Dari bagian putri, kendala tersaji pada perebutan juara 3 cabang olahraga futsal putri yang mempertemukan perwakilan FH melawan FIK. Pertandingan berlangsung seru, bahkan FH sempat unggul dengan margin satu gol. Di tengah berlangsungnya pertandingan, panitia menghentikan pertandingan karena ada indikasi pelanggaran regulasi dari FH berupa penggunaan atribut di luar regulasi dan jersei yang tidak seragam. Akibat pelanggaran tersebut, panitia memutuskan FH untuk walk out secara paksa. Karena belum ada kejelasan, terjadilah mediasi antara panitia, FH, dan FIK. Proses mediasi disertai penjelasan pihak FH, mulai dari screening hingga berlangsungnya pertandingan. Setelah sempat ada kesepakatan untuk pertandingan ulang dengan skor awal 0-0 dan waktu lima menit, terjadilah diskusi kembali dengan keputusan akhir FH tetap dikenai walk out.

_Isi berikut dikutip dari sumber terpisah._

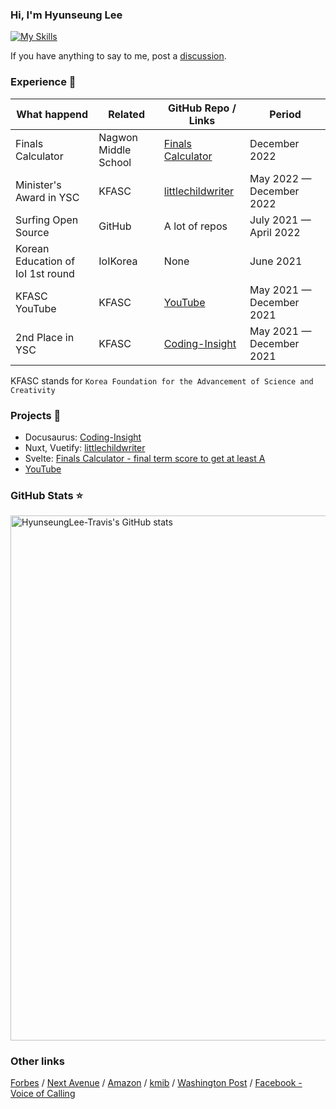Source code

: ### Hi, I'm Hyunseung Lee

[![My Skills](https://skillicons.dev/icons?i=ts,js,html,css,vue,python,nuxt,svelte,react)](https://skillicons.dev)


If you have anything to say to me, post a [discussion](https://github.com/HyunseungLee-Travis/HyunseungLee-Travis/discussions).

### Experience 👔
| What happend                      | Related              | GitHub Repo / Links                                                           | Period                   |
| --------------------------------- | -------------------- | ----------------------------------------------------------------------------- | ------------------------ |
| Finals Calculator                 | Nagwon Middle School | [Finals Calculator](https://github.com/HyunseungLee-Travis/FinalsCalcualtor)  | December 2022            |
| Minister's Award in YSC           | KFASC                | [littlechildwriter](https://github.com/HyunseungLee-Travis/littlechildwriter) | May 2022 — December 2022 |
| Surfing Open Source               | GitHub               | A lot of repos                                                                | July 2021 — April 2022 |
| Korean Education of IoI 1st round | IoIKorea             | None                                                                          | June 2021                |
| KFASC YouTube                     | KFASC                | [YouTube](https://www.youtube.com/@coding-insight2429)                        | May 2021 — December 2021 |
| 2nd Place in YSC                  | KFASC                | [Coding-Insight](https://github.com/HyunseungLee-Travis/Coding-Insight)       | May 2021 — December 2021 |

KFASC stands for `Korea Foundation for the Advancement of Science and Creativity`

### Projects 🐾

- Docusaurus: [Coding-Insight](https://coding-insight.com)
- Nuxt, Vuetify: [littlechildwriter](https://littlechildwriter.web.app)
- Svelte: [Finals Calculator - final term score to get at least A](https://finalscalcu.web.app)
- [YouTube](https://www.youtube.com/channel/UChTUaMMkavu5hxIA7Gd4kfA)

### GitHub Stats ⭐

<a href="https://quine.sh/profile/HyunseungLee-Travis"><img src="https://stats.quine.sh/HyunseungLee-Travis/github" alt="HyunseungLee-Travis's GitHub stats" width="840px"></a>

### Other links

[Forbes](https://www.forbes.com/sites/nextavenue/2021/01/05/eldera-the-new-global-intergenerational-mentoring-program/?sh=75942761f2f8)
/ [Next Avenue](https://www.nextavenue.org/eldera-the-new-global-intergenerational-mentoring-program/)
/ [Amazon](https://www.amazon.com/Beautiful-Theorems-that-Changed-Math/dp/B08L7H65L2)
/ [kmib](https://m.kmib.co.kr/view.asp?arcid=0015066564)
/ [Washington Post](https://www.washingtonpost.com/lifestyle/2021/12/03/seniors-loneliness-solutions-technology-virtual-reality/)
/ [Facebook - Voice of Calling](https://m.facebook.com/story.php?story_fbid=pfbid0HLS4C9WgnG7bVLwGzVhpvSMCrq4gHxozZVnbQW66pY4W6cmzx3jNVm5nzUwLDWNol&id=101096427922750&m_entstream_source=timeline&__tn__=%2As%2As-R)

Beberapa pertanyaan muncul berkaitan dengan keputusan yang sangat mengundang kontroversi dan tidak masuk akal. Pertama, apakah sepadan pelanggaran yang dilakukan dengan sanksi yang ditetapkan? Sepertinya, pelepasan atribut terkait akan menyelesaikan masalah dengan segera jika memang keberadaannya dirasa mengganggu dan mencederai nilai sportivitas. Kedua, jika memang panitia beranggapan hal tersebut merupakan kesalahan fatal yang tidak mampu ditoleransi dan wajib dikenai sanksi berupa kekalahan sepihak. Lantas, screening sebelum pertandingan dengan standardisasi bagaimana yang diterapkan panitia penyelenggara hingga hal ini bisa luput dengan mudah? Jika ada pengecekan, harusnya pelanggaran aturan tidak akan nyaman terjadi hingga salah satu tim berhasil mencetak gol, karena pasti terdeteksi sejak awal. Bukankah seharusnya ada komunikasi dan koordinasi yang intens antara peserta, pengadil pertandingan, dan panitia penyelenggara? Terlalu timpang jika keputusan yang diambil menggugurkan salah satu tim, mengingat berbagai pihak juga memiliki andil dalam berlangsungnya pelanggaran regulasi ini.
Pada akhirnya, penyelenggaraan Piala Rektor tahun ini dinilai kurang optimal jika dilakukan komparasi antara rentang waktu persiapan dan implementasi di lapangan. Regulasi yang abu-abu dan berubah seiring berjalannya waktu, keputusan yang tidak mempertimbangkan kedua belah pihak, hingga tidak adanya klarifikasi resmi dari panitia sebagai wujud penyelesaian permasalahan. Pada penyelenggaraan berikutnya, dapat dilakukan langkah kolaboratif dengan bagian Unit Kegiatan Mahasiswa (UKM) tiap cabang olahraga yang secara kompetensi lebih memahami regulasi dan kondisi yang berpotensi terjadi saat kompetisi. (muj/haf/ran)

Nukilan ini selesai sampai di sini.